Mark could hear the police chief snoring, as if in the far distance. He propped himself up on an elbow, to hold the binoculars more steadily.

Up in the heights, the undergrowth was rustling in an anxious wind. All around, everything seemed unsettled and expectant. Guilt might suddenly make its appearance; Mark was afraid of dozing off and missing it.
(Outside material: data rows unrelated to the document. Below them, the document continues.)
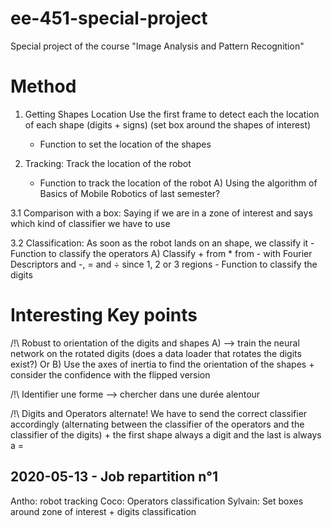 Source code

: # ee-451-special-project
Special project of the course "Image Analysis and Pattern Recognition"





# Method

1. Getting Shapes Location
Use the first frame to detect each the location of each shape (digits + signs) (set box around the shapes of interest)
	- Function to set the location of the shapes

2. Tracking:
Track the location of the robot
	- Function to track the location of the robot
		A) Using the algorithm of Basics of Mobile Robotics of last semester?

3.1 Comparison with a box:
Saying if we are in a zone of interest and says which kind of classifier we have to use

3.2 Classification:
As soon as the robot lands on an shape, we classify it
	- Function to classify the operators
		A) Classify + from * from - with Fourier Descriptors and 	-, = and ÷ since 1, 2 or 3 regions
	- Function to classify the digits




# Interesting Key points

/!\ Robust to orientation of the digits and shapes
A) —> train the neural network on the rotated digits (does a data loader that rotates the digits exist?)
Or
B) Use the axes of inertia to find the orientation of the shapes + consider the confidence with the flipped version

/!\ Identifier une forme —> chercher dans une durée alentour

/!\ Digits and Operators alternate! We have to send the correct classifier accordingly (alternating between the classifier of the operators and the classifier of the digits) + the first shape always a digit and the last is always a =




## 2020-05-13 - Job repartition n°1

Antho: robot tracking
Coco: Operators classification
Sylvain: Set boxes around zone of interest + digits classification




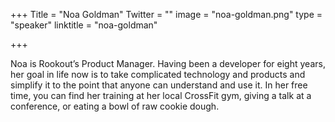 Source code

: +++
Title = "Noa Goldman"
Twitter = ""
image = "noa-goldman.png"
type = "speaker"
linktitle = "noa-goldman"

+++

Noa is Rookout’s Product Manager. Having been a developer for eight years, her goal in life now is to take complicated technology and products and simplify it to the point that anyone can understand and use it. In her free time, you can find her training at her local CrossFit gym, giving a talk at a conference, or eating a bowl of raw cookie dough.

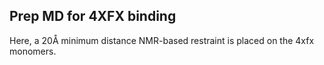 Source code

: ## Prep MD for 4XFX binding

Here, a 20Å minimum distance NMR-based restraint is placed on the 4xfx monomers.
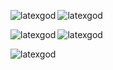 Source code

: <div>
  <p><img align="left" src="https://github-readme-stats.vercel.app/api?username=latexgod&show_icons=true&theme=dark&locale=en" alt="latexgod" /></p>
  <p><img align="center" src="https://github-readme-streak-stats.herokuapp.com/?user=latexgod&theme=dark" alt="latexgod" /></p>
  <p><img align="left" src="https://github-readme-stats.vercel.app/api/pin/?username=LatexGod&repo=Latex&show_icons=true&theme=dark&layout=compact&locale=en" alt="latexgod"/></p>
  <p><img align="center" src="https://github-readme-stats.vercel.app/api/top-langs/?username=LatexGod&show_icons=true&theme=dark&layout=compact" alt="latexgod"/></p>
  <p> <img src="https://komarev.com/ghpvc/?username=latexgod&label=Profile%20views&color=0e75b6&style=flat" alt="latexgod" /></p>
</div>
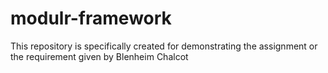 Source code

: # modulr-framework
This repository is specifically created for demonstrating the assignment or the requirement given by Blenheim Chalcot
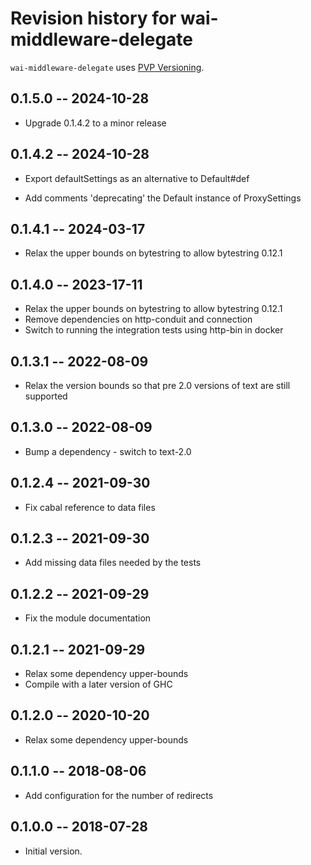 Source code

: # Revision history for wai-middleware-delegate

`wai-middleware-delegate` uses [PVP Versioning][1].

## 0.1.5.0 -- 2024-10-28

*  Upgrade 0.1.4.2 to a minor release

## 0.1.4.2 -- 2024-10-28

* Export defaultSettings as an alternative to Default#def

* Add comments 'deprecating' the Default instance of ProxySettings

## 0.1.4.1 -- 2024-03-17

* Relax the upper bounds on bytestring to allow bytestring 0.12.1

## 0.1.4.0 -- 2023-17-11

* Relax the upper bounds on bytestring to allow bytestring 0.12.1
* Remove dependencies on http-conduit and connection
* Switch to running the integration tests using http-bin in docker

## 0.1.3.1 -- 2022-08-09

* Relax the version bounds so that pre 2.0 versions of text are still supported

## 0.1.3.0 -- 2022-08-09

* Bump a dependency - switch to text-2.0

## 0.1.2.4 -- 2021-09-30

* Fix cabal reference to data files

## 0.1.2.3 -- 2021-09-30

* Add missing data files needed by the tests

## 0.1.2.2 -- 2021-09-29

* Fix the module documentation

## 0.1.2.1 -- 2021-09-29

* Relax some dependency upper-bounds
* Compile with a later version of GHC


## 0.1.2.0 -- 2020-10-20

* Relax some dependency upper-bounds


## 0.1.1.0 -- 2018-08-06

* Add configuration for the number of redirects


## 0.1.0.0 -- 2018-07-28

* Initial version.

[1]: https://pvp.haskell.org
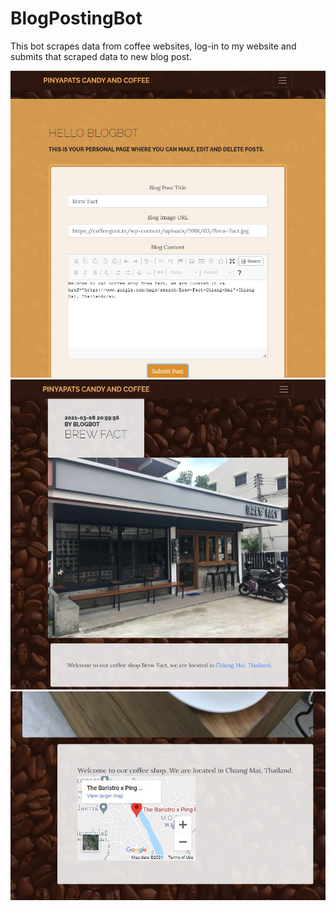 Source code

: # BlogPostingBot
This bot scrapes data from coffee websites, log-in to my website and submits that scraped data to new blog post.


![Alt Screenshot](/screenshot.jpg?raw=true "Screenshot")
![Alt Screenshot2](/screenshot2.jpg?raw=true "Screenshot2")
![Alt Screenshot3](/screenshot3.jpg?raw=true "Screenshot3")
Don’t drop off! he ordered himself. Keep the vigil a little longer. You only get one chance at this in a lifetime.

And then they did indeed begin to appear, in a long line. Not the bank robbers, but a procession of official cars. The first to stop was a long black limousine, but the man who stepped out of it was not the Albanian dictator. His beetlelike eyebrows gave him away: Mark recognized Leonid Brezhnev, the former leader of the Soviet Union. Next to step out was Walter Ulbricht, and behind him two cloaked figures costumed as for a fancy-dress ball.

They’re all looking for the same thing, Mark thought.

He was sure that the Guide of the Albanian People, though he had been here once before, would return. He wouldn’t miss his chance to be in this parade of rubble.

And indeed Hoxha did come, but he arrived late — which was a deception, of course, since he was actually early, doing everything as he always did, back to front, like the registration plate on his limousine. As tricky as ever! Mark exclaimed.